(Source texts of formatted documents)
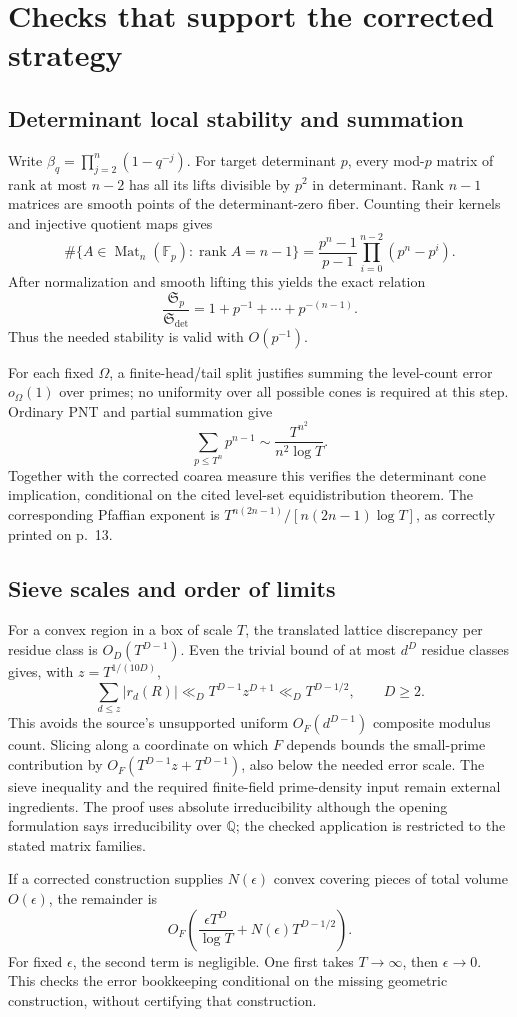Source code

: \documentclass[10pt]{article}
\begin{document}
\section*{Checks that support the corrected strategy}
\subsection*{Determinant local stability and summation}
Write \(\beta_q=\prod_{j=2}^n(1-q^{-j})\). For target determinant \(p\), every mod-\(p\) matrix of rank at most \(n-2\) has all its lifts divisible by \(p^2\) in determinant. Rank \(n-1\) matrices are smooth points of the determinant-zero fiber. Counting their kernels and injective quotient maps gives \[\#\{A\in\operatorname{Mat}_n(\mathbb F_p):\operatorname{rank}A=n-1\}
 =\frac{p^n-1}{p-1}\prod_{i=0}^{n-2}(p^n-p^i).\] After normalization and smooth lifting this yields the exact relation \[\frac{\mathfrak S_p}{\mathfrak S_{\det}}
                   =1+p^{-1}+\cdots+p^{-(n-1)}.\] Thus the needed stability is valid with \(O(p^{-1})\).\par
For each fixed \(\Omega\), a finite-head/tail split justifies summing the level-count error \(o_\Omega(1)\) over primes; no uniformity over all possible cones is required at this step. Ordinary PNT and partial summation give \[\sum_{p\le T^n}p^{n-1}\sim\frac{T^{n^2}}{n^2\log T}.\] Together with the corrected coarea measure this verifies the determinant cone implication, conditional on the cited level-set equidistribution theorem. The corresponding Pfaffian exponent is \(T^{n(2n-1)}/[n(2n-1)\log T]\), as correctly printed on p. 13.\par
\subsection*{Sieve scales and order of limits}
For a convex region in a box of scale \(T\), the translated lattice discrepancy per residue class is \(O_D(T^{D-1})\). Even the trivial bound of at most \(d^D\) residue classes gives, with \(z=T^{1/(10D)}\), \[\sum_{d\le z}|r_d(R)|
   \ll_D T^{D-1}z^{D+1}
   \ll_D T^{D-1/2},\qquad D\ge2.\] This avoids the source’s unsupported uniform \(O_F(d^{D-1})\) composite modulus count. Slicing along a coordinate on which \(F\) depends bounds the small-prime contribution by \(O_F(T^{D-1}z+T^{D-1})\), also below the needed error scale. The sieve inequality and the required finite-field prime-density input remain external ingredients. The proof uses absolute irreducibility although the opening formulation says irreducibility over \(\mathbb Q\); the checked application is restricted to the stated matrix families.\par
If a corrected construction supplies \(N(\epsilon)\) convex covering pieces of total volume \(O(\epsilon)\), the remainder is \[O_F\!\left(\frac{\epsilon T^D}{\log T}
               +N(\epsilon)T^{D-1/2}\right).\] For fixed \(\epsilon\), the second term is negligible. One first takes \(T\to\infty\), then \(\epsilon\to0\). This checks the error bookkeeping conditional on the missing geometric construction, without certifying that construction.\par
\end{document}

## Task goal
Using the data above, repeat exactly the lines that begin at the line with "local stability and" and end at the line with "Thus the needed", both ends included.

## Result of this task
\subsection*{Determinant local stability and summation}
Write \(\beta_q=\prod_{j=2}^n(1-q^{-j})\). For target determinant \(p\), every mod-\(p\) matrix of rank at most \(n-2\) has all its lifts divisible by \(p^2\) in determinant. Rank \(n-1\) matrices are smooth points of the determinant-zero fiber. Counting their kernels and injective quotient maps gives \[\#\{A\in\operatorname{Mat}_n(\mathbb F_p):\operatorname{rank}A=n-1\}
 =\frac{p^n-1}{p-1}\prod_{i=0}^{n-2}(p^n-p^i).\] After normalization and smooth lifting this yields the exact relation \[\frac{\mathfrak S_p}{\mathfrak S_{\det}}
                   =1+p^{-1}+\cdots+p^{-(n-1)}.\] Thus the needed stability is valid with \(O(p^{-1})\).\par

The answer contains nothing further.